======== Excerpted records

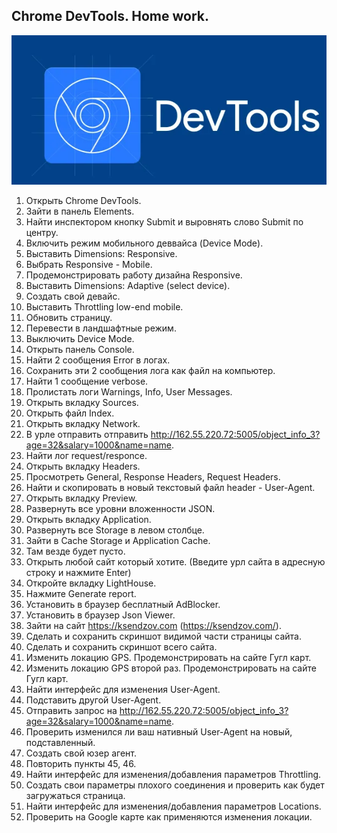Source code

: ## Chrome DevTools. Home work.
[![DevTools](https://github.com/NatashaSmolyak/DevTools/blob/main/assets/chrome-devtools.png)](https://drive.google.com/file/d/1nGG1ngTbCExkQaOCPvnAHxYPK4op0K6g/view?usp=share_link)
1. Открыть Chrome DevTools.
2. Зайти в панель Elements.
3. Найти инспектором кнопку Submit и выровнять слово Submit по центру.
4. Включить режим мобильного деввайса (Device Mode).
5. Выставить Dimensions: Responsive. 
6. Выбрать Responsive - Mobile.
7. Продемонстрировать работу дизайна Responsive.
8. Выставить Dimensions: Adaptive (select device).
9. Создать свой девайс.
10. Выставить Throttling low-end mobile.
11. Обновить страницу.
12. Перевести в ландшафтные режим.
13. Выключить Device Mode.
14. Открыть панель Console.
15. Найти 2 сообщения Error в логах.
16. Сохранить эти 2 сообщения лога как файл на компьютер.
17. Найти 1 сообщение verbose.
18. Пролистать логи Warnings, Info, User Messages.
19. Открыть вкладку Sources.
20. Открыть файл Index.
21. Открыть вкладку Network.
22. В урле отправить отправить http://162.55.220.72:5005/object_info_3?age=32&salary=1000&name=name.
23. Найти лог request/responce.  
24. Открыть вкладку Headers.
25. Просмотреть General, Response Headers, Request Headers.
26. Найти и скопировать в новый текстовый файл header - User-Agent.
27. Открыть вкладку Preview.
28. Развернуть все уровни вложенности JSON.
29. Открыть вкладку Application.
30. Развернуть все Storage в левом столбце.
31. Зайти в Cache Storage и Application Cache.
32. Там везде будет пусто.
33. Открыть любой сайт который хотите. (Введите урл сайта в адресную строку и нажмите Enter)
34. Откройте вкладку LightHouse.
35. Нажмите Generate report.
36. Установить в браузер бесплатный AdBlocker.
37. Установить в браузер Json Viewer.
38. Зайти на сайт https://ksendzov.com (https://ksendzov.com/).
39. Сделать и сохранить скриншот видимой части страницы сайта.
40. Сделать и сохранить скриншот всего сайта.
41. Изменить локацию GPS. Продемонстрировать на сайте Гугл карт.
42. Изменить локацию GPS второй раз. Продемонстрировать на сайте Гугл карт.
43. Найти интерфейс для изменения User-Agent.
44. Подставить другой User-Agent. 
45. Отправить запрос на http://162.55.220.72:5005/object_info_3?age=32&salary=1000&name=name.
46. Проверить изменился ли ваш нативный User-Agent на новый, подставленный.
47. Создать свой юзер агент.
48. Повторить пункты 45, 46.
49. Найти интерфейс для изменения/добавления параметров Throttling.
50. Создать свои параметры плохого соединения и проверить как будет загружаться страница.
51. Найти интерфейс для изменения/добавления параметров Locations.
52. Проверить на Google карте как применяются изменения локации.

================

## What is needed
Word for word, restate the lines from the one holding "44. Подставить другой User-Agent." to the last line of the records.

## Answer to the problem
44. Подставить другой User-Agent. 
45. Отправить запрос на http://162.55.220.72:5005/object_info_3?age=32&salary=1000&name=name.
46. Проверить изменился ли ваш нативный User-Agent на новый, подставленный.
47. Создать свой юзер агент.
48. Повторить пункты 45, 46.
49. Найти интерфейс для изменения/добавления параметров Throttling.
50. Создать свои параметры плохого соединения и проверить как будет загружаться страница.
51. Найти интерфейс для изменения/добавления параметров Locations.
52. Проверить на Google карте как применяются изменения локации.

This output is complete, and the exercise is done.